In the copy, keep every word of the data below and none of its pictures.

•••••

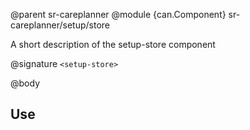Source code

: @parent sr-careplanner
@module {can.Component} sr-careplanner/setup/store <setup-store>

A short description of the setup-store component

@signature `<setup-store>`

@body

## Use

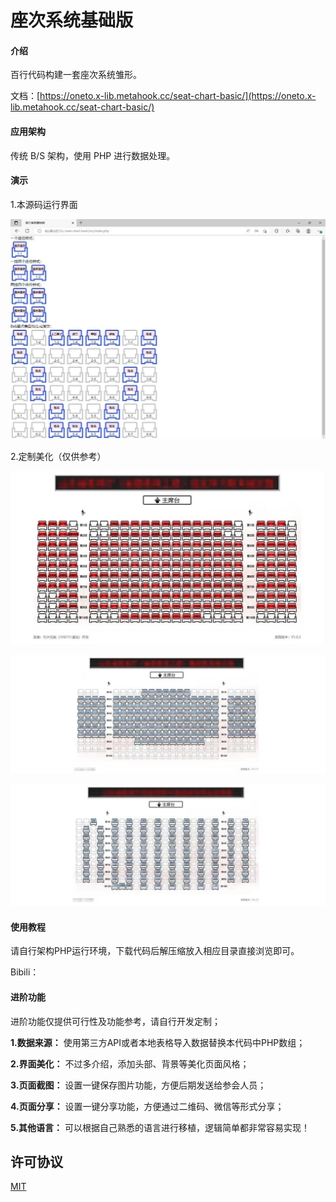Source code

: # 座次系统基础版

#### 介绍

百行代码构建一套座次系统雏形。

文档：[https://oneto.x-lib.metahook.cc/seat-chart-basic/](https://oneto.x-lib.metahook.cc/seat-chart-basic/)

#### 应用架构

传统 B/S 架构，使用 PHP 进行数据处理。

#### 演示

1.本源码运行界面

![本源码运行界面](demo1.jpg)


2.定制美化（仅供参考）

![定制美化](demo2.jpg)

![定制美化](demo3.jpg)

![定制美化](demo4.jpg)

#### 使用教程

请自行架构PHP运行环境，下载代码后解压缩放入相应目录直接浏览即可。

Bibili：

#### 进阶功能

进阶功能仅提供可行性及功能参考，请自行开发定制；

**1.数据来源：** 使用第三方API或者本地表格导入数据替换本代码中PHP数组；

**2.界面美化：** 不过多介绍，添加头部、背景等美化页面风格；

**3.页面截图：** 设置一键保存图片功能，方便后期发送给参会人员；

**4.页面分享：** 设置一键分享功能，方便通过二维码、微信等形式分享；
 
**5.其他语言：** 可以根据自己熟悉的语言进行移植，逻辑简单都非常容易实现！

## 许可协议

[MIT](https://github.com/OpenWHY/seat-chart-basic/blob/main/LICENSE)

•••••

§ **Expected output**
Source code

: @parent sr-careplanner
@module {can.Component} sr-careplanner/setup/store <setup-store>

A short description of the setup-store component

@signature `<setup-store>`

@body

## Use

Source code

: # 座次系统基础版

#### 介绍

百行代码构建一套座次系统雏形。

文档：[https://oneto.x-lib.metahook.cc/seat-chart-basic/](https://oneto.x-lib.metahook.cc/seat-chart-basic/)

#### 应用架构

传统 B/S 架构，使用 PHP 进行数据处理。

#### 演示

1.本源码运行界面

![本源码运行界面](demo1.jpg)


2.定制美化（仅供参考）

![定制美化](demo2.jpg)

![定制美化](demo3.jpg)

![定制美化](demo4.jpg)

#### 使用教程

请自行架构PHP运行环境，下载代码后解压缩放入相应目录直接浏览即可。

Bibili：

#### 进阶功能

进阶功能仅提供可行性及功能参考，请自行开发定制；

**1.数据来源：** 使用第三方API或者本地表格导入数据替换本代码中PHP数组；

**2.界面美化：** 不过多介绍，添加头部、背景等美化页面风格；

**3.页面截图：** 设置一键保存图片功能，方便后期发送给参会人员；

**4.页面分享：** 设置一键分享功能，方便通过二维码、微信等形式分享；
 
**5.其他语言：** 可以根据自己熟悉的语言进行移植，逻辑简单都非常容易实现！

## 许可协议

[MIT](https://github.com/OpenWHY/seat-chart-basic/blob/main/LICENSE)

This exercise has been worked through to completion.